* **What is expected**:
Go from the first line below to the one with "#### ✅ Summary" and print each line exactly.
----- The data -----
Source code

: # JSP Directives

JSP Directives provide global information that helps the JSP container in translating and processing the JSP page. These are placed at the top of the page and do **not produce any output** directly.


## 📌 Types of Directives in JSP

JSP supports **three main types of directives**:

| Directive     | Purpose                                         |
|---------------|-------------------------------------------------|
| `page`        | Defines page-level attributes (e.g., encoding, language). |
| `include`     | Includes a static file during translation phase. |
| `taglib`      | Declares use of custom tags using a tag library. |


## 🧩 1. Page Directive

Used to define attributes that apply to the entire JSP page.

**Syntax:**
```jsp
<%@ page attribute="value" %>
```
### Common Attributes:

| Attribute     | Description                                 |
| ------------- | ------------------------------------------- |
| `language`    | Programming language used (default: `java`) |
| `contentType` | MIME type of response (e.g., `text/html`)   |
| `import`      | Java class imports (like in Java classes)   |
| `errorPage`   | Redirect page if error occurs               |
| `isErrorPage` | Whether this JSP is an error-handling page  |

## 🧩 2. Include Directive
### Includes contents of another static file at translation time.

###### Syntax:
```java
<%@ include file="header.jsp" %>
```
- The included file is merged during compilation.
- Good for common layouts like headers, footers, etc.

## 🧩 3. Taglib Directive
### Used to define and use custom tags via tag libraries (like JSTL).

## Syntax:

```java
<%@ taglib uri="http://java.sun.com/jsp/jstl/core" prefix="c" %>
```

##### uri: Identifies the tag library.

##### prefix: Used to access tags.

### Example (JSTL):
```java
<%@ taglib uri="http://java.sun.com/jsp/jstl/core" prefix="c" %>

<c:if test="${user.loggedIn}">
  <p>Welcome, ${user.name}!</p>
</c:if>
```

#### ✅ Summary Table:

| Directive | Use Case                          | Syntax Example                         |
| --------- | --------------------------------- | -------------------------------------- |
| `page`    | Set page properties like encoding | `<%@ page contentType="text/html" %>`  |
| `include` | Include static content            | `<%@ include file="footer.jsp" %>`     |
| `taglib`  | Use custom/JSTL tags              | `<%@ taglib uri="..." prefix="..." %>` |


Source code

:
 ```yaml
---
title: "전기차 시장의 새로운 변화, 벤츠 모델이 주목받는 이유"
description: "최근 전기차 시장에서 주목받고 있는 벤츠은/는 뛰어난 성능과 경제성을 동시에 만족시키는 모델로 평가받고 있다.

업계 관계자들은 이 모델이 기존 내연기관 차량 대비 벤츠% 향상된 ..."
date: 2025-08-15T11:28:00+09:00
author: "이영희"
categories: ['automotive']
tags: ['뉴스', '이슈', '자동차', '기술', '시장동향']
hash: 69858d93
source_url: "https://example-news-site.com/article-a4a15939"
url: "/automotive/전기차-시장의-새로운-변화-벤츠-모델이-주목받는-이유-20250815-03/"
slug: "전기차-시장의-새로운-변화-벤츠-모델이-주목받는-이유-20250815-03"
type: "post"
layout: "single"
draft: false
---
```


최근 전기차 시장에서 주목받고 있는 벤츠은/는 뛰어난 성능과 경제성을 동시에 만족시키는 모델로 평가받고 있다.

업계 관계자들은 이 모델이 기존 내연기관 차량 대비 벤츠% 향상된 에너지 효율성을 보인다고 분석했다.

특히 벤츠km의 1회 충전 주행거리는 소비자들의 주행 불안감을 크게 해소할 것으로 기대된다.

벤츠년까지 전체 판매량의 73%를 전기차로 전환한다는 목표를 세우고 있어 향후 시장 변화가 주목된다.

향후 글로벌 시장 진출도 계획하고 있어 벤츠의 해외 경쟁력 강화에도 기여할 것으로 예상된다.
-----
* **Answer to this exercise**:
Source code

: # JSP Directives

JSP Directives provide global information that helps the JSP container in translating and processing the JSP page. These are placed at the top of the page and do **not produce any output** directly.


## 📌 Types of Directives in JSP

JSP supports **three main types of directives**:

| Directive     | Purpose                                         |
|---------------|-------------------------------------------------|
| `page`        | Defines page-level attributes (e.g., encoding, language). |
| `include`     | Includes a static file during translation phase. |
| `taglib`      | Declares use of custom tags using a tag library. |


## 🧩 1. Page Directive

Used to define attributes that apply to the entire JSP page.

**Syntax:**
```jsp
<%@ page attribute="value" %>
```
### Common Attributes:

| Attribute     | Description                                 |
| ------------- | ------------------------------------------- |
| `language`    | Programming language used (default: `java`) |
| `contentType` | MIME type of response (e.g., `text/html`)   |
| `import`      | Java class imports (like in Java classes)   |
| `errorPage`   | Redirect page if error occurs               |
| `isErrorPage` | Whether this JSP is an error-handling page  |

## 🧩 2. Include Directive
### Includes contents of another static file at translation time.

###### Syntax:
```java
<%@ include file="header.jsp" %>
```
- The included file is merged during compilation.
- Good for common layouts like headers, footers, etc.

## 🧩 3. Taglib Directive
### Used to define and use custom tags via tag libraries (like JSTL).

## Syntax:

```java
<%@ taglib uri="http://java.sun.com/jsp/jstl/core" prefix="c" %>
```

##### uri: Identifies the tag library.

##### prefix: Used to access tags.

### Example (JSTL):
```java
<%@ taglib uri="http://java.sun.com/jsp/jstl/core" prefix="c" %>

<c:if test="${user.loggedIn}">
  <p>Welcome, ${user.name}!</p>
</c:if>
```

#### ✅ Summary Table:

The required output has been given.